#### [Extracted records]
╭──
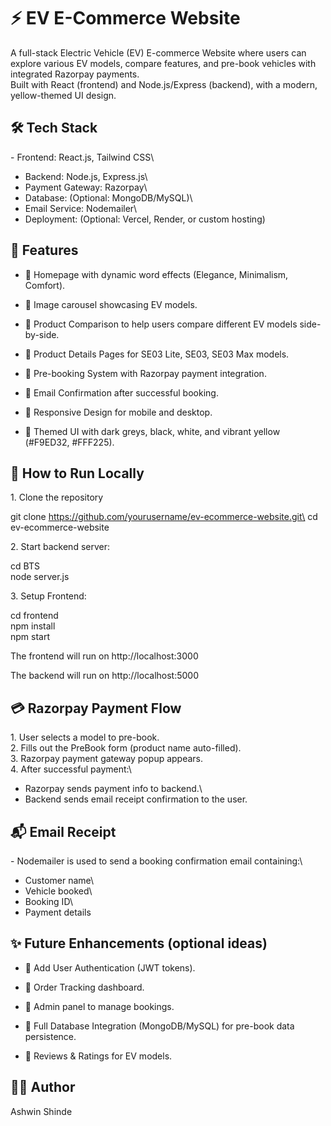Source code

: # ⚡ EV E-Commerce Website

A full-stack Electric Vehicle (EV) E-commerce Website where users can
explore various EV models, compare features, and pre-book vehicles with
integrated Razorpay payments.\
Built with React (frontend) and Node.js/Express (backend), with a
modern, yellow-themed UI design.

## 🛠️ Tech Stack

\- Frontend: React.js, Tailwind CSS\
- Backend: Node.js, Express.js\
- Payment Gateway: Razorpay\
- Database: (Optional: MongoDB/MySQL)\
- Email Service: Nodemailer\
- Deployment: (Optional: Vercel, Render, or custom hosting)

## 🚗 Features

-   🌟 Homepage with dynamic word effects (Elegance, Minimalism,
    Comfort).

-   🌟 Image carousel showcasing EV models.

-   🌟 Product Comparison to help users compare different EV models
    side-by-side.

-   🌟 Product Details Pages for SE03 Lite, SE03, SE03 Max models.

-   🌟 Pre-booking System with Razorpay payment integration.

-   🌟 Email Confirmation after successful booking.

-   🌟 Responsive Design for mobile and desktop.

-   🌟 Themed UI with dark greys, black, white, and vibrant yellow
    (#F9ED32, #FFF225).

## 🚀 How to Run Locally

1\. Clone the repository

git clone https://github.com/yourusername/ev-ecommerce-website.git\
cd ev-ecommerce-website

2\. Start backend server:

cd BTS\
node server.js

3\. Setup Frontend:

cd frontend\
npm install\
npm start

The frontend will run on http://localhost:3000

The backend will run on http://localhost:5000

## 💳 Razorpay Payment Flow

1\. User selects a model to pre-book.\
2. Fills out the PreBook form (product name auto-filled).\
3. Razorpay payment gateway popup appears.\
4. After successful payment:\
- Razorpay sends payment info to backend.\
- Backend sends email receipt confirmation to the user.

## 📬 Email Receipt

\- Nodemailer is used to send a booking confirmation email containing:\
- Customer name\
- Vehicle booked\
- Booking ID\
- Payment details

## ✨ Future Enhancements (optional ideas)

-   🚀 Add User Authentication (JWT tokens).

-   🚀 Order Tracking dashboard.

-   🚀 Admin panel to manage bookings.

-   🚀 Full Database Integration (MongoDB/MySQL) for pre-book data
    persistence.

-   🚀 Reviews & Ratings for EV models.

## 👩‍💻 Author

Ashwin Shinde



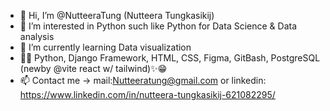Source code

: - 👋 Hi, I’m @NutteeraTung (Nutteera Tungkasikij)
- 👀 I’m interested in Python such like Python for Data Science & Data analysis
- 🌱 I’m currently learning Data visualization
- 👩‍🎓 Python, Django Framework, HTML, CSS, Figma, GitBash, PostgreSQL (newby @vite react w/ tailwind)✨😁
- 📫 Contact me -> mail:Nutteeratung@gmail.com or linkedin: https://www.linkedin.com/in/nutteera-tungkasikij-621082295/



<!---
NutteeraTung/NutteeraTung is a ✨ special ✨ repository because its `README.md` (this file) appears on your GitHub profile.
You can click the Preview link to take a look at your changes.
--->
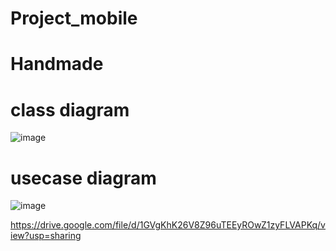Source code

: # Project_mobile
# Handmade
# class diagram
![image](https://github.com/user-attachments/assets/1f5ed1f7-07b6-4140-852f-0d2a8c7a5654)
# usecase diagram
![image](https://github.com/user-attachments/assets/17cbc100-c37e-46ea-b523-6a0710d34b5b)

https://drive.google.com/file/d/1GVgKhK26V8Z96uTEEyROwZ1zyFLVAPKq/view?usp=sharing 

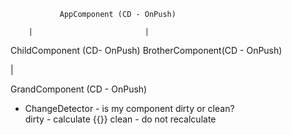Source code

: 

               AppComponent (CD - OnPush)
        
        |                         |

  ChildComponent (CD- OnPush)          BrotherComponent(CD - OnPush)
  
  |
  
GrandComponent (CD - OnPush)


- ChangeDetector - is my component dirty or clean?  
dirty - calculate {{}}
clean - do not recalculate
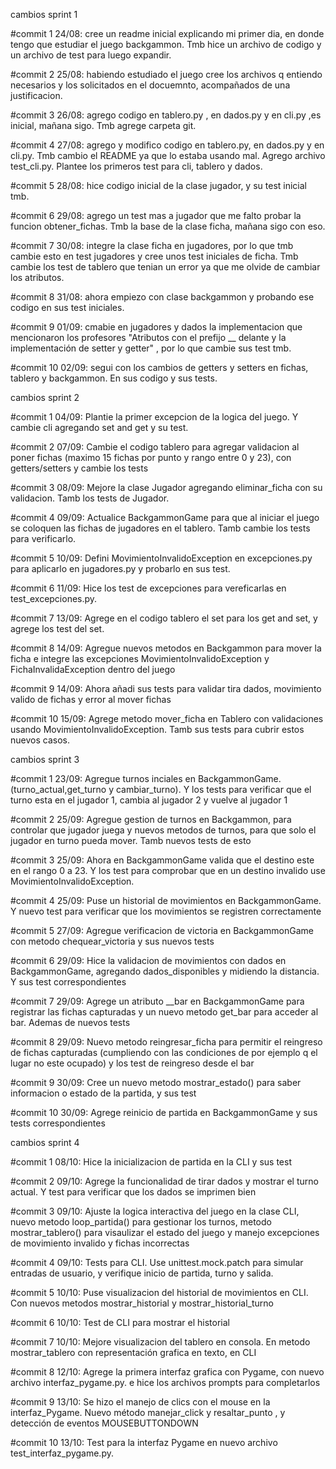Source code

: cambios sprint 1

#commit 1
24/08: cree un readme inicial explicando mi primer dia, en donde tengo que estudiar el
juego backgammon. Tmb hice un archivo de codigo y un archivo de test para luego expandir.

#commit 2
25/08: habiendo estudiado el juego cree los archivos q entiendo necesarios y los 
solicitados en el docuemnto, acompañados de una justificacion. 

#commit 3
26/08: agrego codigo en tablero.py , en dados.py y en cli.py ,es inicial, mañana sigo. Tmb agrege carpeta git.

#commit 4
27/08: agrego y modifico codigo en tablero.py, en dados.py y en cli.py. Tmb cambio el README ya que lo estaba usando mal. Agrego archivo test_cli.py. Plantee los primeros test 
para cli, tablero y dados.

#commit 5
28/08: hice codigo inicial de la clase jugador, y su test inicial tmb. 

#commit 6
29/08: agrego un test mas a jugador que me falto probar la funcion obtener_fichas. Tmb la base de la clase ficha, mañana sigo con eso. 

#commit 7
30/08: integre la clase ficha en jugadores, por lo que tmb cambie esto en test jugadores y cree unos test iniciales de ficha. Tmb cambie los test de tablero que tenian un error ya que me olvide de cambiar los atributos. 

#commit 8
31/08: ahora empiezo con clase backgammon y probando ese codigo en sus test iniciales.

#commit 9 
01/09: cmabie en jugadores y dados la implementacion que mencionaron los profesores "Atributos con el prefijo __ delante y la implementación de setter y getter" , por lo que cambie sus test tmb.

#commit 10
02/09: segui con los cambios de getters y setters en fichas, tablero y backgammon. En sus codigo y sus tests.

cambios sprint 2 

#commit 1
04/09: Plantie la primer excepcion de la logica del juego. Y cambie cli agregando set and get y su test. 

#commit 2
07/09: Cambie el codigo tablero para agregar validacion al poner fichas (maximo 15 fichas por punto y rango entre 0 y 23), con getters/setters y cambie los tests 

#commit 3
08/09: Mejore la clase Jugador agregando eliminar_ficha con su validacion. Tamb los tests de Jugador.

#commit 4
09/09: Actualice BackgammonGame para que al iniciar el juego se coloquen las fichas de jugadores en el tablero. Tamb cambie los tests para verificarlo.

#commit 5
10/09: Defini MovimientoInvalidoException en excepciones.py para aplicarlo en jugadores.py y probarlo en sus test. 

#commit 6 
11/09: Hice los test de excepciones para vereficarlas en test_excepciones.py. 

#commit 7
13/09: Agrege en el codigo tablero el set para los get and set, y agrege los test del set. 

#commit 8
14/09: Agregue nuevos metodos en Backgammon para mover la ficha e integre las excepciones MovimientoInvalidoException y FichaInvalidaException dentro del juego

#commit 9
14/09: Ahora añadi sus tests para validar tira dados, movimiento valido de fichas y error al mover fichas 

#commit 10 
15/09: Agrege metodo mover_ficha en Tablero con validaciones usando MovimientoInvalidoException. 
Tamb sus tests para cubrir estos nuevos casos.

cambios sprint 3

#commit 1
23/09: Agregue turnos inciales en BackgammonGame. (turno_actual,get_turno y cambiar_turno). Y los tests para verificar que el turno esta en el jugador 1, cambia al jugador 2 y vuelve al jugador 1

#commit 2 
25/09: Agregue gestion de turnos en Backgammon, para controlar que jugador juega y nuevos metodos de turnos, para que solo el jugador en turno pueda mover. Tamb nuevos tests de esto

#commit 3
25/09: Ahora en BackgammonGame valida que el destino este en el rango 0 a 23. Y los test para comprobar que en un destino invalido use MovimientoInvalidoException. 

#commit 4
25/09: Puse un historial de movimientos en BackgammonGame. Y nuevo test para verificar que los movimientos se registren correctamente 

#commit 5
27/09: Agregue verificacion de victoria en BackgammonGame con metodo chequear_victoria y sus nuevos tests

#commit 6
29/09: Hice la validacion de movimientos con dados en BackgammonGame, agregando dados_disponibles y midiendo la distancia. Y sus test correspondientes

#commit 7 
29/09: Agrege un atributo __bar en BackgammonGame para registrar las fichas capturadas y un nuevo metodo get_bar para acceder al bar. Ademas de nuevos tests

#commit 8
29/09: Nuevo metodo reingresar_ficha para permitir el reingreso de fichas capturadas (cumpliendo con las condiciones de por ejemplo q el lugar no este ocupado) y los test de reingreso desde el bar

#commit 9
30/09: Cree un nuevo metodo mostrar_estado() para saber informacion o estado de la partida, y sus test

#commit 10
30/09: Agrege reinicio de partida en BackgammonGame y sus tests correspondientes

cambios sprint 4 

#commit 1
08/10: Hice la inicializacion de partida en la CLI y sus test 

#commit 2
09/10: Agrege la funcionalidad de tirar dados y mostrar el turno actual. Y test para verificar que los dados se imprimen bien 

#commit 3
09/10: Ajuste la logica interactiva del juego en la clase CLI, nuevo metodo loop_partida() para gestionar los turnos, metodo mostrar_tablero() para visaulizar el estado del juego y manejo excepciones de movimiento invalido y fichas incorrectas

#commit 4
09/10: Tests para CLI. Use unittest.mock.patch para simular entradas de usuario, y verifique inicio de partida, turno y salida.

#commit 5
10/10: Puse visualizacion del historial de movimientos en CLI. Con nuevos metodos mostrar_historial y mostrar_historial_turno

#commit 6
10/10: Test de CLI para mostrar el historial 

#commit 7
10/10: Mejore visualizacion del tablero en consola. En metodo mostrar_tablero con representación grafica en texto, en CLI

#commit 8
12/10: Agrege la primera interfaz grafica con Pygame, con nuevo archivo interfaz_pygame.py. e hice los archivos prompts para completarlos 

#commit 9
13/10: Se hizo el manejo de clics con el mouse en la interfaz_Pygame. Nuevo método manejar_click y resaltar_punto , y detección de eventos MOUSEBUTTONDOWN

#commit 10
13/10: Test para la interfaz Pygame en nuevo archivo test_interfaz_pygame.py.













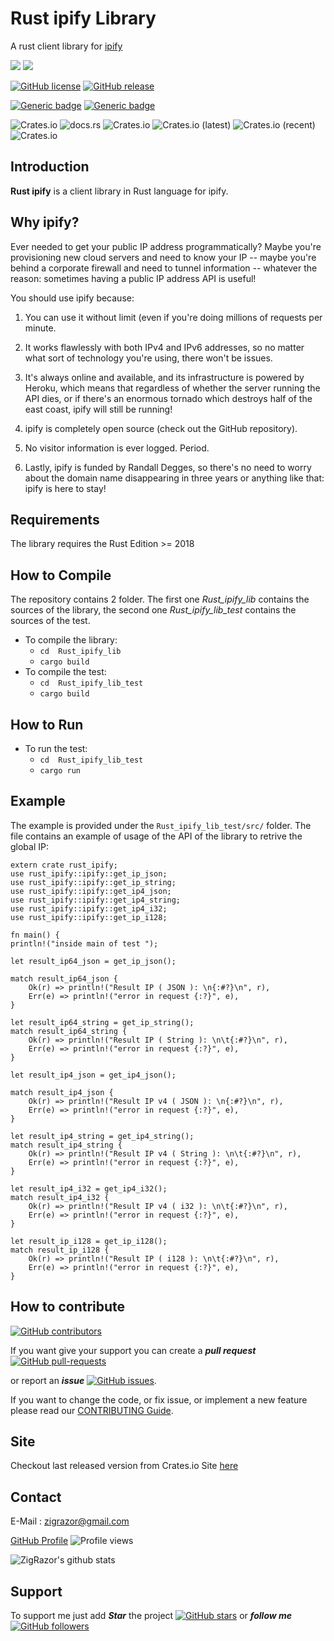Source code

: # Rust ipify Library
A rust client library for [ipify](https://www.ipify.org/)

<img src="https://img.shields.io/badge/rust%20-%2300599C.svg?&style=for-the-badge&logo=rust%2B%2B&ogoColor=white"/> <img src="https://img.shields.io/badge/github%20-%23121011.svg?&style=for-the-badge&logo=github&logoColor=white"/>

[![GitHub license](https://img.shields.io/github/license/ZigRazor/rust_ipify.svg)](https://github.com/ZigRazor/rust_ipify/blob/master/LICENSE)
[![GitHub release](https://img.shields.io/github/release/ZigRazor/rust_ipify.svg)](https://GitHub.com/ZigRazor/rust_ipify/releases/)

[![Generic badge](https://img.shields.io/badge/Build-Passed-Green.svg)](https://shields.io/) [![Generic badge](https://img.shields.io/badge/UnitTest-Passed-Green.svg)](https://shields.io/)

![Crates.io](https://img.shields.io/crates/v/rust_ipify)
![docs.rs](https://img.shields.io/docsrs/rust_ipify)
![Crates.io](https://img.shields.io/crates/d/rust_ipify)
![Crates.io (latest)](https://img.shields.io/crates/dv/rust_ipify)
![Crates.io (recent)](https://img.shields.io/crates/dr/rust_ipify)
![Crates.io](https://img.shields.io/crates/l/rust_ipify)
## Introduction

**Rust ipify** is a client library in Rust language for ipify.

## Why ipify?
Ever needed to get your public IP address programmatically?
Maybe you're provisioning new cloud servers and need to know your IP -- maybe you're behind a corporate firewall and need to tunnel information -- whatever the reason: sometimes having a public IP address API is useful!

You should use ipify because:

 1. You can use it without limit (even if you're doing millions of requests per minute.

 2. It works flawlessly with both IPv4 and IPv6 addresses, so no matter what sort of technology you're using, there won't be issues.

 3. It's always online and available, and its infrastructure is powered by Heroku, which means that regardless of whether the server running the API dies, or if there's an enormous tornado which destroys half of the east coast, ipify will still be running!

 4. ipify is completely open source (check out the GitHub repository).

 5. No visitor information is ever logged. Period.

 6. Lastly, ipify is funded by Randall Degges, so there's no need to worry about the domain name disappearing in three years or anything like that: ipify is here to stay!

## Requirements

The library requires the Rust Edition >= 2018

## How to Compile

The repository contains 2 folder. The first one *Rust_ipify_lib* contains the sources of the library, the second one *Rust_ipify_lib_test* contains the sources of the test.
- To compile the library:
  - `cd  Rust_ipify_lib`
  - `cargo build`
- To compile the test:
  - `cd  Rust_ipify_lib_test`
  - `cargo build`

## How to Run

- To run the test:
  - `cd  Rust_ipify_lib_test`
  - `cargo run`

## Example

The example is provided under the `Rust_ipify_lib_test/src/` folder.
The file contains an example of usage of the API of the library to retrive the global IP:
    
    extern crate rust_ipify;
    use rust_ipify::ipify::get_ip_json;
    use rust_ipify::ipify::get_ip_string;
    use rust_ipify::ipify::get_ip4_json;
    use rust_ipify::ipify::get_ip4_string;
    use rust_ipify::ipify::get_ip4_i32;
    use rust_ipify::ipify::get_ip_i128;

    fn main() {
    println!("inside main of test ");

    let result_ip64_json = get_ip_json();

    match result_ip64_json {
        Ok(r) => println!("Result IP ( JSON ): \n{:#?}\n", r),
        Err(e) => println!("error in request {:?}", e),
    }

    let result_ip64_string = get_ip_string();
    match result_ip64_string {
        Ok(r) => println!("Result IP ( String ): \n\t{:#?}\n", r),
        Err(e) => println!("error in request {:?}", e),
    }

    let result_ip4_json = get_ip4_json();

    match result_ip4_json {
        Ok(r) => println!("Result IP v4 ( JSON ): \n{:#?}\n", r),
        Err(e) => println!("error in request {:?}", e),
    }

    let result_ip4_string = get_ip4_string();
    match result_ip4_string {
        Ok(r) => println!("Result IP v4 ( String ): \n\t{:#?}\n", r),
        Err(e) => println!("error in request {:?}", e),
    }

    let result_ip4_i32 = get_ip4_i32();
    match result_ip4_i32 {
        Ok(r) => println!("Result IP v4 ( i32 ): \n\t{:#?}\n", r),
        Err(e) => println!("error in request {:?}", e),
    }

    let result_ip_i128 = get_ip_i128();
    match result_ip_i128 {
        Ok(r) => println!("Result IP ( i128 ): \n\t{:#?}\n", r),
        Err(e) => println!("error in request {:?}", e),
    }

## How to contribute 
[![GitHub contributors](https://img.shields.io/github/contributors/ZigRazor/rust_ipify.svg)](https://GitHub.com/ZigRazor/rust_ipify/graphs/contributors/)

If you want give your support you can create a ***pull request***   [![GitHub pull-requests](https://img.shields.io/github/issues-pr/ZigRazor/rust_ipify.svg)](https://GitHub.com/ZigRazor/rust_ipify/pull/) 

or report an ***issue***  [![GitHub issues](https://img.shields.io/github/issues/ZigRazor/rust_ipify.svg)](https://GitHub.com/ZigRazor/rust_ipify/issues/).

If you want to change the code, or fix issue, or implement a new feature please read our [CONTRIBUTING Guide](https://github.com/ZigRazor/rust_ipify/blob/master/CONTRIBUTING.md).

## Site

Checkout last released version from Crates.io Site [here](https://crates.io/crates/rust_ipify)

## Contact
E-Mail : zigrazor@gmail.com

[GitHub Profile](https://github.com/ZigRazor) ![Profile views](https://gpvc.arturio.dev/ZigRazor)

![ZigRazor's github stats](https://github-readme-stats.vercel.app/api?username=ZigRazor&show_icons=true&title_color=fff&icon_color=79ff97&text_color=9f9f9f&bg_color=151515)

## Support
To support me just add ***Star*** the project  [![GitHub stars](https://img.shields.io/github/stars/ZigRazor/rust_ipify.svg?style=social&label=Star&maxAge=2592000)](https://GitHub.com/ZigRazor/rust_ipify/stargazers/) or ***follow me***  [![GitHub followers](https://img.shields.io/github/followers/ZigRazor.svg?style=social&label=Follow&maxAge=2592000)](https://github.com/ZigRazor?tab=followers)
╰──
#### [Exercise objective]
One stretch of the lines above is wanted, from the line that contains "mobile and desktop." through the line that contains "## ✨ Future Enhancements (optional ideas)". Output it exactly.

#### [Task output]
-   🌟 Responsive Design for mobile and desktop.

-   🌟 Themed UI with dark greys, black, white, and vibrant yellow
    (#F9ED32, #FFF225).

## 🚀 How to Run Locally

1\. Clone the repository

git clone https://github.com/yourusername/ev-ecommerce-website.git\
cd ev-ecommerce-website

2\. Start backend server:

cd BTS\
node server.js

3\. Setup Frontend:

cd frontend\
npm install\
npm start

The frontend will run on http://localhost:3000

The backend will run on http://localhost:5000

## 💳 Razorpay Payment Flow

1\. User selects a model to pre-book.\
2. Fills out the PreBook form (product name auto-filled).\
3. Razorpay payment gateway popup appears.\
4. After successful payment:\
- Razorpay sends payment info to backend.\
- Backend sends email receipt confirmation to the user.

## 📬 Email Receipt

\- Nodemailer is used to send a booking confirmation email containing:\
- Customer name\
- Vehicle booked\
- Booking ID\
- Payment details

## ✨ Future Enhancements (optional ideas)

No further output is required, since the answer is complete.